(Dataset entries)
--
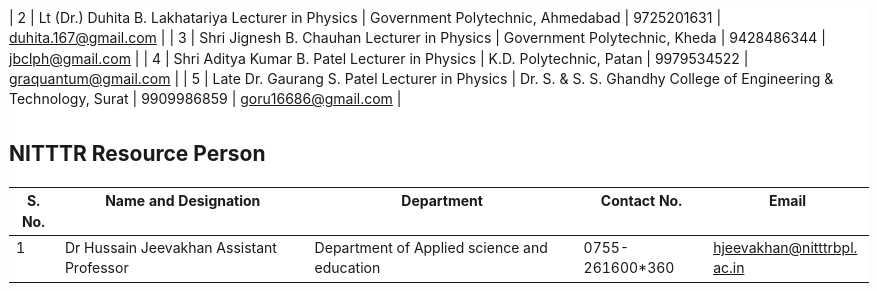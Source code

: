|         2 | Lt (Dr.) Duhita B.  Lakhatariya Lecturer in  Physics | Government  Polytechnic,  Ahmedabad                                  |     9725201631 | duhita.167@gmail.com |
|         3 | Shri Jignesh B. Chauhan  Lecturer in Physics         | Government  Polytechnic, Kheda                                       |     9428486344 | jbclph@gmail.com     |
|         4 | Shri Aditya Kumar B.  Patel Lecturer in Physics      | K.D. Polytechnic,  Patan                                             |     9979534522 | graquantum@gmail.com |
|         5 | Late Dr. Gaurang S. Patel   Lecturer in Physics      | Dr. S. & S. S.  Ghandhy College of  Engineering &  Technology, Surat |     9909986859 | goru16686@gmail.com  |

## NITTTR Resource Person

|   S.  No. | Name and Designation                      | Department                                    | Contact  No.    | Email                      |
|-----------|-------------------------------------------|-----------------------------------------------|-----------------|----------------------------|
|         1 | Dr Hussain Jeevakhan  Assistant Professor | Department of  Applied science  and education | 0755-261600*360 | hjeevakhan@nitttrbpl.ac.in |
--
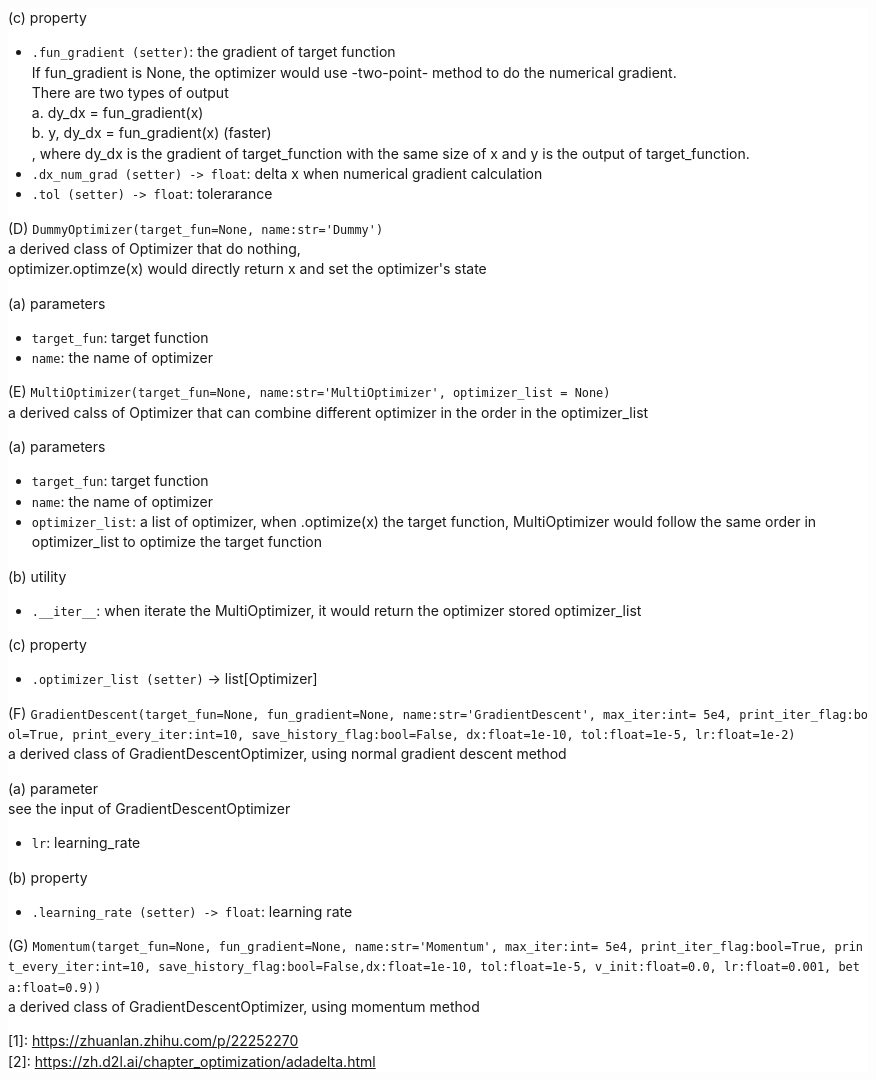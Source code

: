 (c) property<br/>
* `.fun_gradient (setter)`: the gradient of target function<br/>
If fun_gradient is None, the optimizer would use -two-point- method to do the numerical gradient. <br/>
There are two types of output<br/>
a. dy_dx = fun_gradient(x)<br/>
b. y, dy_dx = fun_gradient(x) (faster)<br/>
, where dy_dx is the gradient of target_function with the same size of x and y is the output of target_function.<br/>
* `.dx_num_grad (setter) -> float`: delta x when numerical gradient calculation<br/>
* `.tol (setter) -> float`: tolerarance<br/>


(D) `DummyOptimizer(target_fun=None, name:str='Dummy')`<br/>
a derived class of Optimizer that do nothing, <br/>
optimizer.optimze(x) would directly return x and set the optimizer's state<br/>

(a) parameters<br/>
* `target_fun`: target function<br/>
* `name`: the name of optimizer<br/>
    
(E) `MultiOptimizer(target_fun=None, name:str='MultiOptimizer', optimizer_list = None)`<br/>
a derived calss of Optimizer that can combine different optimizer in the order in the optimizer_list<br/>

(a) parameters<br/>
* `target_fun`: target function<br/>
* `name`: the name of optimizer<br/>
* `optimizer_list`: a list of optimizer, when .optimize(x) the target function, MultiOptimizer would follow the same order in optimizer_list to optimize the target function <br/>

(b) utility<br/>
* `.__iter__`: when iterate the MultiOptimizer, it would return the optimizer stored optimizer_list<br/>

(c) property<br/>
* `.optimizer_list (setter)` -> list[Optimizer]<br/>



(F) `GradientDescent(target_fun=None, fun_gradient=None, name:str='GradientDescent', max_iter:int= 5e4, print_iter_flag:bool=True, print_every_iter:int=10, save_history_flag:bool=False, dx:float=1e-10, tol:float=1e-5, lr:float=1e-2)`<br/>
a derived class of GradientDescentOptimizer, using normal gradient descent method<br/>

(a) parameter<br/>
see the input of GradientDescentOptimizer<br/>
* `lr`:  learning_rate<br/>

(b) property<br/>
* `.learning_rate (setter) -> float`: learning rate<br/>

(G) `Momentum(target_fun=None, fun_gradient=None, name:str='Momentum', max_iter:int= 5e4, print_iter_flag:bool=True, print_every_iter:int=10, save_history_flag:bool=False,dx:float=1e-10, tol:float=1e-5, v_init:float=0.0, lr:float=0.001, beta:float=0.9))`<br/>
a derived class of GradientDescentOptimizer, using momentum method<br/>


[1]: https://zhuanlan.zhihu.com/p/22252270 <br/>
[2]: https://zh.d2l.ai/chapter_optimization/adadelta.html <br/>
--
### Problem details:
If a line in the data above holds the string "that", copy it.

### Output for this exercise:
a derived class of Optimizer that do nothing, <br/>
a derived calss of Optimizer that can combine different optimizer in the order in the optimizer_list<br/>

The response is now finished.